# Snow events in southern NY



## Chas0218 (Dec 3, 2020)

Anyone know where i can find past years snow events for southern NY. It seems i can only find record amounts not daily totals or monthly events. Any help it's greatly appreciated.


----------



## Kinport (Jan 9, 2020)

https://www.weather.gov/bgm/climateMain


----------



## Kinport (Jan 9, 2020)

The first one I posted is ran by the NWS (gov) and has more weather info than you'll know what to do with, but you have to mine it out of their system. It's free.

https://certifiedsnowfalltotals.com/storm_history/history/NY/282/65039/Binghamton, 13901
this is privately run and will give a little info upfront but won't give you everything regarding accumulation etc unless you pay


----------



## Kinport (Jan 9, 2020)

https://w2.weather.gov/climate/index.php?wfo=bgm
sorry, last one. I found this one after I posted the others. Also ran by NWS. Select the 2nd bubble under the "product" heading. This is called a CF6 report. Verify your location and then select what month/year you want data on. You can also google "CF6 report NWS" along with the name of your town and it should get you there


----------



## Chas0218 (Dec 3, 2020)

That is awesome! I wanted events out for the last few years so these should work out perfect. I figured I would take the events for the last 5 years and see what kind of trend we ended up having and base my pricing off the average. I may not get any takers this year but I would imagine once the snow starts flying I'll get some calls.


----------



## Chas0218 (Dec 3, 2020)

Would anyone be interested in a snow event with amount spreadsheet? This will be for the Binghamton area with daily totals as low as 1". Also will be from 2016 to current. It will tally all events for 1 season from 1"+ and 2"+ as separate values.


----------



## sweetk30 (Sep 3, 2006)

The corning area is HARD to predict . We live in the EYE OF THE NEEDLE here . Unless in does north or south flow we get half the predicted amounts . And Binghamton amounts dont do us crap as there out of our zone of storm flow and dump .

Bath to owego = east west . Newfield / alpine junction to tioga pa = north south . These are the wall boundries of the EYE OF THE NEDDLE around here for storm flow .
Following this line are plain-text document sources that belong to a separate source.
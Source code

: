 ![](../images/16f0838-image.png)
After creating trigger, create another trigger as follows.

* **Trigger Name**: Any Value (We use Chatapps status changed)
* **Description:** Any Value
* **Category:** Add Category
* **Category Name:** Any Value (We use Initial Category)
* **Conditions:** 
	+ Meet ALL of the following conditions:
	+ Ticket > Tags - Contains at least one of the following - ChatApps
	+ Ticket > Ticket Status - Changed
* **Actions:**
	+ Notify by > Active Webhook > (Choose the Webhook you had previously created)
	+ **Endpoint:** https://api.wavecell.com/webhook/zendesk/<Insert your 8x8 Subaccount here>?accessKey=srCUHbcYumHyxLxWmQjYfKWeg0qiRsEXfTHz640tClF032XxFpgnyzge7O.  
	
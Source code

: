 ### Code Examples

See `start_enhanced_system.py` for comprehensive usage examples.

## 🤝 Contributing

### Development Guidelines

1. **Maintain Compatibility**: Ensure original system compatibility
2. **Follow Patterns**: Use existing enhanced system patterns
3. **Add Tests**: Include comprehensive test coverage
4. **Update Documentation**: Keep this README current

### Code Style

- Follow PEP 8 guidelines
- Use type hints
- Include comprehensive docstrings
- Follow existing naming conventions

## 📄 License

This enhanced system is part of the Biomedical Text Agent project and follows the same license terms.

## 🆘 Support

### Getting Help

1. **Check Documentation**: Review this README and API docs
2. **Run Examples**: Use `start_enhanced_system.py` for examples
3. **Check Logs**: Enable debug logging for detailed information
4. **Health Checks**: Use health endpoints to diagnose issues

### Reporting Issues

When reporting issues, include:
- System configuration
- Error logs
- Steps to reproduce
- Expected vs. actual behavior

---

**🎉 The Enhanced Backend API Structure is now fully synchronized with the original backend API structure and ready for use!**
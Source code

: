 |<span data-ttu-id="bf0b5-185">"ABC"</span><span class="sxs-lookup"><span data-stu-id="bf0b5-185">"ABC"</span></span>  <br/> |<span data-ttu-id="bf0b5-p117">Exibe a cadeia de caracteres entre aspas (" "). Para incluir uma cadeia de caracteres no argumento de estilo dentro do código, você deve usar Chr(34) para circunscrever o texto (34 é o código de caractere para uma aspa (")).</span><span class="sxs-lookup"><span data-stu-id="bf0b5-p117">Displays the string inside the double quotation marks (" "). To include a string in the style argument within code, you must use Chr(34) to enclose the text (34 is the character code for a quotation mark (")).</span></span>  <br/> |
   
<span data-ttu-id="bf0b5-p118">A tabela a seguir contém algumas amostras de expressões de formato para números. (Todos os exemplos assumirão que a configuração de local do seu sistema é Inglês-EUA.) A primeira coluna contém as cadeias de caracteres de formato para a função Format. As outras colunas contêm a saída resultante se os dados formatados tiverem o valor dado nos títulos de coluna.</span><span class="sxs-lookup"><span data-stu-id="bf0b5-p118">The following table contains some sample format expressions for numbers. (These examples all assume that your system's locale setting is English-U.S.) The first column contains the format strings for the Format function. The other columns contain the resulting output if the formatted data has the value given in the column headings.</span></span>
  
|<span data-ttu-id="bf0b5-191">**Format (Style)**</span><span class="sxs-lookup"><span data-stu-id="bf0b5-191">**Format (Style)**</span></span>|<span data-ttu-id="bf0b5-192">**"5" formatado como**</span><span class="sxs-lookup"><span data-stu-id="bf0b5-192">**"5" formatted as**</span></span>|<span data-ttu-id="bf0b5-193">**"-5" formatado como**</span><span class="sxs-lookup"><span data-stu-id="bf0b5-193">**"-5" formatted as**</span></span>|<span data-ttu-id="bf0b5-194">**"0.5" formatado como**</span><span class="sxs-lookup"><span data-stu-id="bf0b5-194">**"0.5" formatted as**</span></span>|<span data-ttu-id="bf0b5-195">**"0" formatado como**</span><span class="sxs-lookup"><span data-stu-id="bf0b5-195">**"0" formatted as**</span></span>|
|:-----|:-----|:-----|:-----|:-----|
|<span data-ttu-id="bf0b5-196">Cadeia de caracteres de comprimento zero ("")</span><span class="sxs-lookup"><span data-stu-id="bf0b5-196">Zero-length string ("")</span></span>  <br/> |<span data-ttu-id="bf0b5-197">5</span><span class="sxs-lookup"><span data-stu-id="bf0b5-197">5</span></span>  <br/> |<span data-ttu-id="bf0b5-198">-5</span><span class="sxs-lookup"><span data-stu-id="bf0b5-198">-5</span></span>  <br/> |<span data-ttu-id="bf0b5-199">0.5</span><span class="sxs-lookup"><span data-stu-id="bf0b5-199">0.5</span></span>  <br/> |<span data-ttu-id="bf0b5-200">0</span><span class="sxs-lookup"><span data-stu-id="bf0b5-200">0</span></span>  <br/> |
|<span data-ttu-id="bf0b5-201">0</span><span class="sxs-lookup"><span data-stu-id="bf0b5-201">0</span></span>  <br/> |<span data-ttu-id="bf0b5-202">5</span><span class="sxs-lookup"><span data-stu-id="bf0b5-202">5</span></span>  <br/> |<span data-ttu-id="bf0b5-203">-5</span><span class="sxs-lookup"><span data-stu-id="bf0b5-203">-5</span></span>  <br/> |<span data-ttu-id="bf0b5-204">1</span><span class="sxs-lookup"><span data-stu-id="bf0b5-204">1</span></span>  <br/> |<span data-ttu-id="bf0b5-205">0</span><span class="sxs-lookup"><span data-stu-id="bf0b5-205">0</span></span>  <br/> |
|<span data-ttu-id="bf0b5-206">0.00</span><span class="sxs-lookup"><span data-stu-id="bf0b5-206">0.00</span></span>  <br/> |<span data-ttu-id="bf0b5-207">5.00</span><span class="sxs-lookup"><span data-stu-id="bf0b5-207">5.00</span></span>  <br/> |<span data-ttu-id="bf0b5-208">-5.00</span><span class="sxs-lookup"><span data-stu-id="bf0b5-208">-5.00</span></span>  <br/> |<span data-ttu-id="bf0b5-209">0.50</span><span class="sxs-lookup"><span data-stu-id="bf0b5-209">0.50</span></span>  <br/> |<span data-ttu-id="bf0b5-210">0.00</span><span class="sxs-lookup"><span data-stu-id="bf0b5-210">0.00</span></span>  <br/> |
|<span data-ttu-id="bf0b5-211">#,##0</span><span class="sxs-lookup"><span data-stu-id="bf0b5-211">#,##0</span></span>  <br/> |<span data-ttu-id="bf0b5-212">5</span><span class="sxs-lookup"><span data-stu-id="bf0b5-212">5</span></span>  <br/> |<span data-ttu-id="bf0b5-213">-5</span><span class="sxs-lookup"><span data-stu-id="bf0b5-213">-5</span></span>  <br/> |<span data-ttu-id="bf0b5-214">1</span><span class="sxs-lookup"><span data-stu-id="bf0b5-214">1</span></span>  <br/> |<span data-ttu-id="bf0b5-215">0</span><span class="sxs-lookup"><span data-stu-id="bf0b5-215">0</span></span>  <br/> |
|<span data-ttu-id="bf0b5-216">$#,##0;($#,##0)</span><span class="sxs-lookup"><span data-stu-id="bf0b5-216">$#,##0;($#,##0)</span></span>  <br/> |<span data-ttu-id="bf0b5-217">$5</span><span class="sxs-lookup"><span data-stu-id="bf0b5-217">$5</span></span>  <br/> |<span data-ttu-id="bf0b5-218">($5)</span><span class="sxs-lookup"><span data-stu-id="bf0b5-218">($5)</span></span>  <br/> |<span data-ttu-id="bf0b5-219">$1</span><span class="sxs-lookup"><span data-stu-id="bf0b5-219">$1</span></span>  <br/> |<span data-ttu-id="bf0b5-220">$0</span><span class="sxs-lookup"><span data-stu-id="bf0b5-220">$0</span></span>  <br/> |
My info is from 42 years of living in horseheads 15 min east of you . . . . Still waiting for real snow some time here like the old days as a kid i remember .


----------



## Chas0218 (Dec 3, 2020)

sweetk30 said:


> There corning area is HARD to predict . We live in the EYE OF THE NEEDLE here . Unless in does north or south flow we get half the predicted amounts . And Binghamton amounts dont do us crap as there out of our zone of storm flow and dump .
> 
> Bath to owego = east west . Newfield / alpine junction to tioga pa = north south . These are the wall boundries of the EYE OF THE NEDDLE around here for storm flow .
> 
> My info is from 42 years of living in horseheads 15 min east of you . . . . Still waiting for real snow some time here like the old days as a kid i remember .


Yeah just being in BD for 4 years it seems like we get dumped on then go into Corning or HH and they have half the amount. Well i wasted about an hour I'll never get back. Lol.


----------



## sweetk30 (Sep 3, 2006)

sorry to POP your bubble .


----------



## sweetk30 (Sep 3, 2006)

you might just get your wish for decent snow today and threw the night buddy . 

but were on the upper edge so we prob wont get the HUGE #'s there talking for pa area .


----------



## sweetk30 (Sep 3, 2006)

Looking at my shop . And street is gone .


----------



## sweetk30 (Sep 3, 2006)

Still going strong .


----------



## Chas0218 (Dec 3, 2020)

sweetk30 said:


> Still going strong .


Yeah we got slammed last night. how much did you have over there? My buddy in Owego woke up to 36".


----------



## sweetk30 (Sep 3, 2006)

just did 6am to 7pm in my truck plowing today . 

my shop in big flats i had 16" . few other places same or up to 20in . 

fun day / hard work day / even stuck once day . . . but we got it DONE ! ! ! 

truck is in the shop as i type and warming up to melt off .


----------



## Chas0218 (Dec 3, 2020)

sweetk30 said:


> just did 6am to 7pm in my truck plowing today .
> 
> my shop in big flats i had 16" . few other places same or up to 20in .
> 
> ...


Wow that's a long day. I thought you didn't plow for anyone but family? You must have one heck of a big family! Lol 
My kids are usually my wake up alarm at 5:30am but wanted to sleep in apparently so I missed out on a few plows this morning. Also am waiting for my head lights to show up so no plowing in the dark yet. My blinky lights were all set. I did have a bit of a set back with my truck. The radiator seems to be leaking again.


----------